The effect of having more deaths than births goes further than that. It is a subject that First Selectman Lynne Vanderslice thinks a lot about.
Vanderslice cited the U.S. Census as reporting that Wilton’s age 55 and older population grew by 34% from 2000 to 2015. Within Fairfield County the growth rate for the same period was 26%. At the same time, Wilton's age 9 and younger population declined. The result was that in 2015, Wilton’s 65 and older population was approximately the same size as Wilton’s age 9 and younger population.
“By 2025, both Wilton’s and Fairfield County’s age 55 and older populations are projected to grow by another 26%. It is these demographic changes which have driven demand for alternative housing options, including age-restricted housing, continuing care retirement communities and assisted living facilities,” Vanderslice told The Bulletin.

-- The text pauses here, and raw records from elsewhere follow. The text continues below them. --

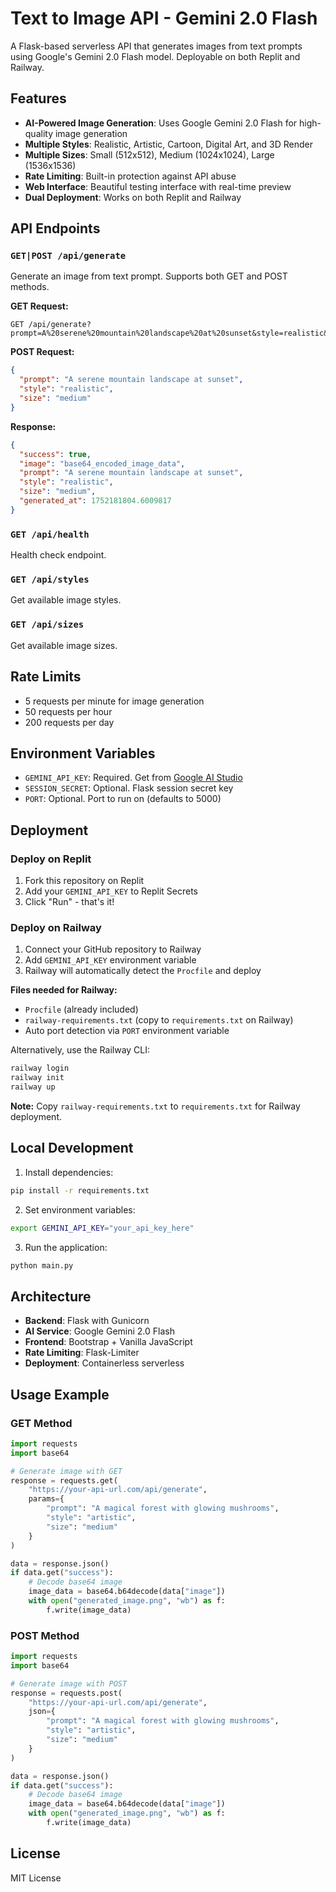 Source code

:# Text to Image API - Gemini 2.0 Flash

A Flask-based serverless API that generates images from text prompts using Google's Gemini 2.0 Flash model. Deployable on both Replit and Railway.

## Features

- **AI-Powered Image Generation**: Uses Google Gemini 2.0 Flash for high-quality image generation
- **Multiple Styles**: Realistic, Artistic, Cartoon, Digital Art, and 3D Render
- **Multiple Sizes**: Small (512x512), Medium (1024x1024), Large (1536x1536)
- **Rate Limiting**: Built-in protection against API abuse
- **Web Interface**: Beautiful testing interface with real-time preview
- **Dual Deployment**: Works on both Replit and Railway

## API Endpoints

### `GET|POST /api/generate`
Generate an image from text prompt. Supports both GET and POST methods.

**GET Request:**
```
GET /api/generate?prompt=A%20serene%20mountain%20landscape%20at%20sunset&style=realistic&size=medium
```

**POST Request:**
```json
{
  "prompt": "A serene mountain landscape at sunset",
  "style": "realistic",
  "size": "medium"
}
```

**Response:**
```json
{
  "success": true,
  "image": "base64_encoded_image_data",
  "prompt": "A serene mountain landscape at sunset",
  "style": "realistic",
  "size": "medium",
  "generated_at": 1752181804.6009817
}
```

### `GET /api/health`
Health check endpoint.

### `GET /api/styles`
Get available image styles.

### `GET /api/sizes`
Get available image sizes.

## Rate Limits

- 5 requests per minute for image generation
- 50 requests per hour
- 200 requests per day

## Environment Variables

- `GEMINI_API_KEY`: Required. Get from [Google AI Studio](https://aistudio.google.com)
- `SESSION_SECRET`: Optional. Flask session secret key
- `PORT`: Optional. Port to run on (defaults to 5000)

## Deployment

### Deploy on Replit

1. Fork this repository on Replit
2. Add your `GEMINI_API_KEY` to Replit Secrets
3. Click "Run" - that's it!

### Deploy on Railway

1. Connect your GitHub repository to Railway
2. Add `GEMINI_API_KEY` environment variable
3. Railway will automatically detect the `Procfile` and deploy

**Files needed for Railway:**
- `Procfile` (already included)
- `railway-requirements.txt` (copy to `requirements.txt` on Railway)
- Auto port detection via `PORT` environment variable

Alternatively, use the Railway CLI:
```bash
railway login
railway init
railway up
```

**Note:** Copy `railway-requirements.txt` to `requirements.txt` for Railway deployment.

## Local Development

1. Install dependencies:
```bash
pip install -r requirements.txt
```

2. Set environment variables:
```bash
export GEMINI_API_KEY="your_api_key_here"
```

3. Run the application:
```bash
python main.py
```

## Architecture

- **Backend**: Flask with Gunicorn
- **AI Service**: Google Gemini 2.0 Flash
- **Frontend**: Bootstrap + Vanilla JavaScript
- **Rate Limiting**: Flask-Limiter
- **Deployment**: Containerless serverless

## Usage Example

### GET Method
```python
import requests
import base64

# Generate image with GET
response = requests.get(
    "https://your-api-url.com/api/generate",
    params={
        "prompt": "A magical forest with glowing mushrooms",
        "style": "artistic",
        "size": "medium"
    }
)

data = response.json()
if data.get("success"):
    # Decode base64 image
    image_data = base64.b64decode(data["image"])
    with open("generated_image.png", "wb") as f:
        f.write(image_data)
```

### POST Method
```python
import requests
import base64

# Generate image with POST
response = requests.post(
    "https://your-api-url.com/api/generate",
    json={
        "prompt": "A magical forest with glowing mushrooms",
        "style": "artistic",
        "size": "medium"
    }
)

data = response.json()
if data.get("success"):
    # Decode base64 image
    image_data = base64.b64decode(data["image"])
    with open("generated_image.png", "wb") as f:
        f.write(image_data)
```

## License

MIT License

As a community, Wilton needs to decide how to address this major societal change, she said. “Will we be forward looking like those residents who years ago transitioned Wilton from an agricultural community to a suburban community as a result of societal changes? Are we willing to allow appropriately planned alternative housing in areas accessible to sewer and water?” Vanderslice asked.
The time to consider and answer those questions is now, Vanderslice said, because developers are interested in building these residential communities, despite stagnant grand list growth and fiscal uncertainty throughout the state.
“Last week, the Wilton Pollution Control Authority, which is considering a sewer extension application for the town’s first proposed age-restricted community, referred the matter to Planning & Zoning for comment. (See related story on page 1A.) The WPCA recognized that the proposed community would fill an unmet need. The project and possible other future projects could mean $400,000 to $700,000 per year in additional tax revenue with minimal increases in town services,” Vanderslice said.
The first selectman is calling on residents to think about the best path to move forward.